- [What to produce] Set down every entry exactly as it stands, omitting any picture.

——

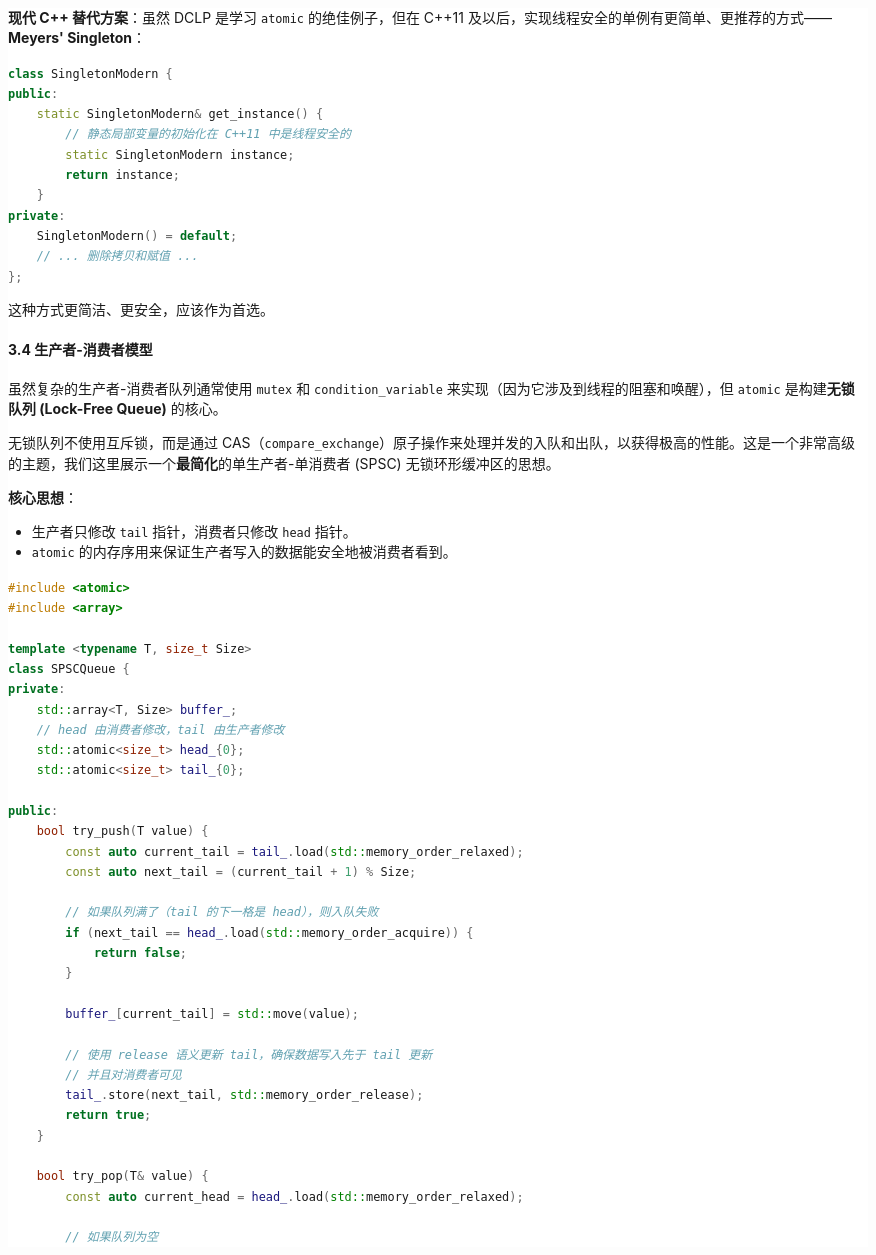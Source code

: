 **现代 C++ 替代方案**：虽然 DCLP 是学习 `atomic` 的绝佳例子，但在 C++11 及以后，实现线程安全的单例有更简单、更推荐的方式——**Meyers' Singleton**：

```cpp
class SingletonModern {
public:
    static SingletonModern& get_instance() {
        // 静态局部变量的初始化在 C++11 中是线程安全的
        static SingletonModern instance;
        return instance;
    }
private:
    SingletonModern() = default;
    // ... 删除拷贝和赋值 ...
};
```

这种方式更简洁、更安全，应该作为首选。

#### **3.4 生产者-消费者模型**

虽然复杂的生产者-消费者队列通常使用 `mutex` 和 `condition_variable` 来实现（因为它涉及到线程的阻塞和唤醒），但 `atomic` 是构建**无锁队列 (Lock-Free Queue)** 的核心。

无锁队列不使用互斥锁，而是通过 CAS（`compare_exchange`）原子操作来处理并发的入队和出队，以获得极高的性能。这是一个非常高级的主题，我们这里展示一个**最简化**的单生产者-单消费者 (SPSC) 无锁环形缓冲区的思想。

**核心思想**：

  * 生产者只修改 `tail` 指针，消费者只修改 `head` 指针。
  * `atomic` 的内存序用来保证生产者写入的数据能安全地被消费者看到。



```cpp
#include <atomic>
#include <array>

template <typename T, size_t Size>
class SPSCQueue {
private:
    std::array<T, Size> buffer_;
    // head 由消费者修改，tail 由生产者修改
    std::atomic<size_t> head_{0};
    std::atomic<size_t> tail_{0};

public:
    bool try_push(T value) {
        const auto current_tail = tail_.load(std::memory_order_relaxed);
        const auto next_tail = (current_tail + 1) % Size;

        // 如果队列满了（tail 的下一格是 head），则入队失败
        if (next_tail == head_.load(std::memory_order_acquire)) {
            return false;
        }

        buffer_[current_tail] = std::move(value);
        
        // 使用 release 语义更新 tail，确保数据写入先于 tail 更新
        // 并且对消费者可见
        tail_.store(next_tail, std::memory_order_release);
        return true;
    }

    bool try_pop(T& value) {
        const auto current_head = head_.load(std::memory_order_relaxed);

        // 如果队列为空
```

——

- [Written response]
Source code

: **现代 C++ 替代方案**：虽然 DCLP 是学习 `atomic` 的绝佳例子，但在 C++11 及以后，实现线程安全的单例有更简单、更推荐的方式——**Meyers' Singleton**：

```cpp
class SingletonModern {
public:
    static SingletonModern& get_instance() {
        // 静态局部变量的初始化在 C++11 中是线程安全的
        static SingletonModern instance;
        return instance;
    }
private:
    SingletonModern() = default;
    // ... 删除拷贝和赋值 ...
};
```

这种方式更简洁、更安全，应该作为首选。

#### **3.4 生产者-消费者模型**

虽然复杂的生产者-消费者队列通常使用 `mutex` 和 `condition_variable` 来实现（因为它涉及到线程的阻塞和唤醒），但 `atomic` 是构建**无锁队列 (Lock-Free Queue)** 的核心。

无锁队列不使用互斥锁，而是通过 CAS（`compare_exchange`）原子操作来处理并发的入队和出队，以获得极高的性能。这是一个非常高级的主题，我们这里展示一个**最简化**的单生产者-单消费者 (SPSC) 无锁环形缓冲区的思想。

**核心思想**：

  * 生产者只修改 `tail` 指针，消费者只修改 `head` 指针。
  * `atomic` 的内存序用来保证生产者写入的数据能安全地被消费者看到。



```cpp
#include <atomic>
#include <array>

template <typename T, size_t Size>
class SPSCQueue {
private:
    std::array<T, Size> buffer_;
    // head 由消费者修改，tail 由生产者修改
    std::atomic<size_t> head_{0};
    std::atomic<size_t> tail_{0};

public:
    bool try_push(T value) {
        const auto current_tail = tail_.load(std::memory_order_relaxed);
        const auto next_tail = (current_tail + 1) % Size;

        // 如果队列满了（tail 的下一格是 head），则入队失败
        if (next_tail == head_.load(std::memory_order_acquire)) {
            return false;
        }

        buffer_[current_tail] = std::move(value);
        
        // 使用 release 语义更新 tail，确保数据写入先于 tail 更新
        // 并且对消费者可见
        tail_.store(next_tail, std::memory_order_release);
        return true;
    }

    bool try_pop(T& value) {
        const auto current_head = head_.load(std::memory_order_relaxed);

        // 如果队列为空
```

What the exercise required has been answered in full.